Saved entries.
# # # # # # #

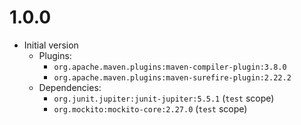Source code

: # 1.0.0

* Initial version
  * Plugins:
    * `org.apache.maven.plugins:maven-compiler-plugin:3.8.0`
    * `org.apache.maven.plugins:maven-surefire-plugin:2.22.2`
  * Dependencies:
    * `org.junit.jupiter:junit-jupiter:5.5.1` (`test` scope)
    * `org.mockito:mockito-core:2.27.0` (`test` scope)
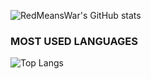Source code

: ![RedMeansWar's GitHub stats](https://github-readme-stats-gold-psi.vercel.app/api?username=RedMeansWar&show_icons=true&theme=radical)
### MOST USED LANGUAGES
![Top Langs](https://github-readme-stats-gold-psi.vercel.app/api/top-langs/?username=RedMeansWar&hide_progress=true)
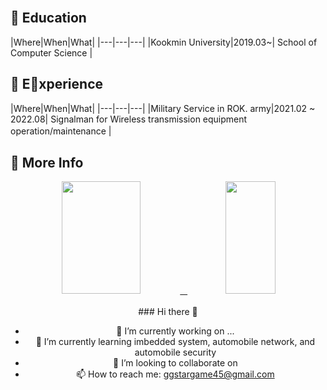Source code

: <br/>
<h2>🏫 Education</h2>
|Where|When|What|
|---|---|---|
|Kookmin University|2019.03~| School of Computer Science |

<br/>

<h2>🧳 Experience </h2>
|Where|When|What|
|---|---|---|
|Military Service in ROK. army|2021.02 ~ 2022.08| Signalman for Wireless transmission equipment operation/maintenance |　　　　

<br/>

<h2> 🚀 More Info </h2>
<div align=center>
<a href="#">
<img src = https://github-readme-stats.vercel.app/api?username=ggstargame45&show_icons=true&theme=radical height = "180px" width = "50%"> &nbsp
</a>
<a href="#">
  <img src="https://github-readme-stats.vercel.app/api/top-langs/?username=ggstargame45&theme=react&exclude_repo=Jagi,assignment&layout=compact" height="180px" width = "40%">
</a>
<br />
<br/>
### Hi there 👋

- 🔭 I’m currently working on ...
- 🌱 I’m currently learning imbedded system, automobile network, and automobile security
- 👯 I’m looking to collaborate on 
- 📫 How to reach me: ggstargame45@gmail.com
<br />
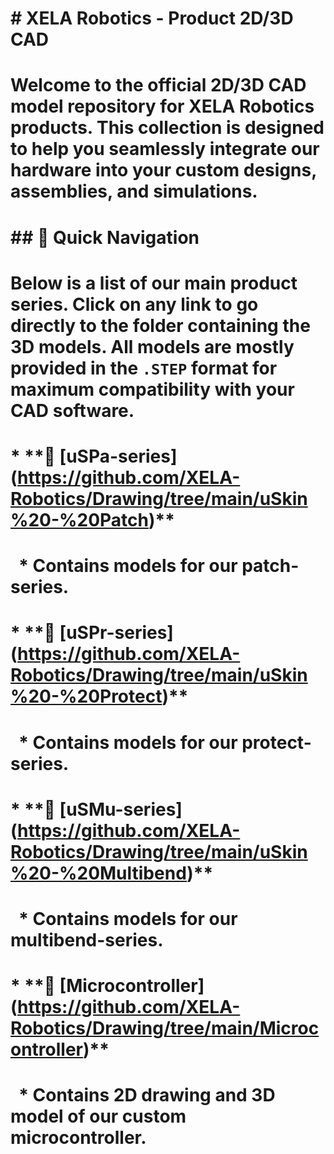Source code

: # \# XELA Robotics - Product 2D/3D CAD

# 

# Welcome to the official 2D/3D CAD model repository for XELA Robotics products. This collection is designed to help you seamlessly integrate our hardware into your custom designs, assemblies, and simulations.

# 

# \## 🚀 Quick Navigation

# 

# Below is a list of our main product series. Click on any link to go directly to the folder containing the 3D models. All models are mostly provided in the `.STEP` format for maximum compatibility with your CAD software.

# 

# \* \*\*📂 \[uSPa-series](https://github.com/XELA-Robotics/Drawing/tree/main/uSkin%20-%20Patch)\*\*

# &nbsp;   \* Contains models for our patch-series.

# 

# \* \*\*📂 \[uSPr-series](https://github.com/XELA-Robotics/Drawing/tree/main/uSkin%20-%20Protect)\*\*

# &nbsp;   \* Contains models for our protect-series.

# 

# \* \*\*📂 \[uSMu-series](https://github.com/XELA-Robotics/Drawing/tree/main/uSkin%20-%20Multibend)\*\*

# &nbsp;   \* Contains models for our multibend-series.

# 

# \* \*\*📂 \[Microcontroller](https://github.com/XELA-Robotics/Drawing/tree/main/Microcontroller)\*\*

# &nbsp;   \* Contains 2D drawing and 3D model of our custom microcontroller.

#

# # # # # # #

Your goal.
Give back each line above verbatim, dropping every picture.

Response to the task.
Source code

: # 1.0.0

* Initial version
  * Plugins:
    * `org.apache.maven.plugins:maven-compiler-plugin:3.8.0`
    * `org.apache.maven.plugins:maven-surefire-plugin:2.22.2`
  * Dependencies:
    * `org.junit.jupiter:junit-jupiter:5.5.1` (`test` scope)
    * `org.mockito:mockito-core:2.27.0` (`test` scope)
Source code

: ![RedMeansWar's GitHub stats](https://github-readme-stats-gold-psi.vercel.app/api?username=RedMeansWar&show_icons=true&theme=radical)
### MOST USED LANGUAGES
![Top Langs](https://github-readme-stats-gold-psi.vercel.app/api/top-langs/?username=RedMeansWar&hide_progress=true)
Source code

: <br/>
<h2>🏫 Education</h2>
|Where|When|What|
|---|---|---|
|Kookmin University|2019.03~| School of Computer Science |

<br/>

<h2>🧳 Experience </h2>
|Where|When|What|
|---|---|---|
|Military Service in ROK. army|2021.02 ~ 2022.08| Signalman for Wireless transmission equipment operation/maintenance |　　　　

<br/>

<h2> 🚀 More Info </h2>
<div align=center>
<a href="#">
<img src = https://github-readme-stats.vercel.app/api?username=ggstargame45&show_icons=true&theme=radical height = "180px" width = "50%"> &nbsp
</a>
<a href="#">
  <img src="https://github-readme-stats.vercel.app/api/top-langs/?username=ggstargame45&theme=react&exclude_repo=Jagi,assignment&layout=compact" height="180px" width = "40%">
</a>
<br />
<br/>
### Hi there 👋

- 🔭 I’m currently working on ...
- 🌱 I’m currently learning imbedded system, automobile network, and automobile security
- 👯 I’m looking to collaborate on 
- 📫 How to reach me: ggstargame45@gmail.com
<br />
Source code

: # \# XELA Robotics - Product 2D/3D CAD

# 

# Welcome to the official 2D/3D CAD model repository for XELA Robotics products. This collection is designed to help you seamlessly integrate our hardware into your custom designs, assemblies, and simulations.

# 

# \## 🚀 Quick Navigation

# 

# Below is a list of our main product series. Click on any link to go directly to the folder containing the 3D models. All models are mostly provided in the `.STEP` format for maximum compatibility with your CAD software.

# 

# \* \*\*📂 \[uSPa-series](https://github.com/XELA-Robotics/Drawing/tree/main/uSkin%20-%20Patch)\*\*

# &nbsp;   \* Contains models for our patch-series.

# 

# \* \*\*📂 \[uSPr-series](https://github.com/XELA-Robotics/Drawing/tree/main/uSkin%20-%20Protect)\*\*

# &nbsp;   \* Contains models for our protect-series.

# 

# \* \*\*📂 \[uSMu-series](https://github.com/XELA-Robotics/Drawing/tree/main/uSkin%20-%20Multibend)\*\*

# &nbsp;   \* Contains models for our multibend-series.

# 

# \* \*\*📂 \[Microcontroller](https://github.com/XELA-Robotics/Drawing/tree/main/Microcontroller)\*\*

# &nbsp;   \* Contains 2D drawing and 3D model of our custom microcontroller.

#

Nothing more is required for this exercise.